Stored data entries
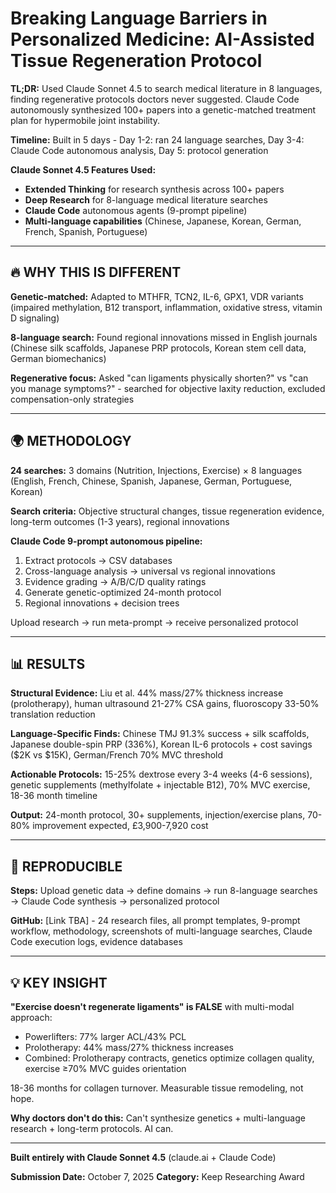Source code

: # Breaking Language Barriers in Personalized Medicine: AI-Assisted Tissue Regeneration Protocol

**TL;DR:** Used Claude Sonnet 4.5 to search medical literature in 8 languages, finding regenerative protocols doctors never suggested. Claude Code autonomously synthesized 100+ papers into a genetic-matched treatment plan for hypermobile joint instability.

**Timeline:** Built in 5 days - Day 1-2: ran 24 language searches, Day 3-4: Claude Code autonomous analysis, Day 5: protocol generation

**Claude Sonnet 4.5 Features Used:**
- **Extended Thinking** for research synthesis across 100+ papers
- **Deep Research** for 8-language medical literature searches
- **Claude Code** autonomous agents (9-prompt pipeline)
- **Multi-language capabilities** (Chinese, Japanese, Korean, German, French, Spanish, Portuguese)

---

## 🔥 WHY THIS IS DIFFERENT

**Genetic-matched:** Adapted to MTHFR, TCN2, IL-6, GPX1, VDR variants (impaired methylation, B12 transport, inflammation, oxidative stress, vitamin D signaling)

**8-language search:** Found regional innovations missed in English journals (Chinese silk scaffolds, Japanese PRP protocols, Korean stem cell data, German biomechanics)

**Regenerative focus:** Asked "can ligaments physically shorten?" vs "can you manage symptoms?" - searched for objective laxity reduction, excluded compensation-only strategies

---

## 🌍 METHODOLOGY

**24 searches:** 3 domains (Nutrition, Injections, Exercise) × 8 languages (English, French, Chinese, Spanish, Japanese, German, Portuguese, Korean)

**Search criteria:** Objective structural changes, tissue regeneration evidence, long-term outcomes (1-3 years), regional innovations

**Claude Code 9-prompt autonomous pipeline:**
1. Extract protocols → CSV databases
2. Cross-language analysis → universal vs regional innovations
3. Evidence grading → A/B/C/D quality ratings
4. Generate genetic-optimized 24-month protocol
5. Regional innovations + decision trees

Upload research → run meta-prompt → receive personalized protocol

---

## 📊 RESULTS

**Structural Evidence:** Liu et al. 44% mass/27% thickness increase (prolotherapy), human ultrasound 21-27% CSA gains, fluoroscopy 33-50% translation reduction

**Language-Specific Finds:** Chinese TMJ 91.3% success + silk scaffolds, Japanese double-spin PRP (336%), Korean IL-6 protocols + cost savings ($2K vs $15K), German/French 70% MVC threshold

**Actionable Protocols:** 15-25% dextrose every 3-4 weeks (4-6 sessions), genetic supplements (methylfolate + injectable B12), 70% MVC exercise, 18-36 month timeline

**Output:** 24-month protocol, 30+ supplements, injection/exercise plans, 70-80% improvement expected, £3,900-7,920 cost

---

## 🔄 REPRODUCIBLE

**Steps:** Upload genetic data → define domains → run 8-language searches → Claude Code synthesis → personalized protocol

**GitHub:** [Link TBA] - 24 research files, all prompt templates, 9-prompt workflow, methodology, screenshots of multi-language searches, Claude Code execution logs, evidence databases

---

## 💡 KEY INSIGHT

**"Exercise doesn't regenerate ligaments" is FALSE** with multi-modal approach:
- Powerlifters: 77% larger ACL/43% PCL
- Prolotherapy: 44% mass/27% thickness increases
- Combined: Prolotherapy contracts, genetics optimize collagen quality, exercise ≥70% MVC guides orientation

18-36 months for collagen turnover. Measurable tissue remodeling, not hope.

**Why doctors don't do this:** Can't synthesize genetics + multi-language research + long-term protocols. AI can.

---

**Built entirely with Claude Sonnet 4.5** (claude.ai + Claude Code)

**Submission Date:** October 7, 2025
**Category:** Keep Researching Award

▸ **What the exercise asks**
Lines containing the word "Sonnet": copy every one of them from the records above.

▸ **Task response**
**TL;DR:** Used Claude Sonnet 4.5 to search medical literature in 8 languages, finding regenerative protocols doctors never suggested. Claude Code autonomously synthesized 100+ papers into a genetic-matched treatment plan for hypermobile joint instability.
**Claude Sonnet 4.5 Features Used:**
**Built entirely with Claude Sonnet 4.5** (claude.ai + Claude Code)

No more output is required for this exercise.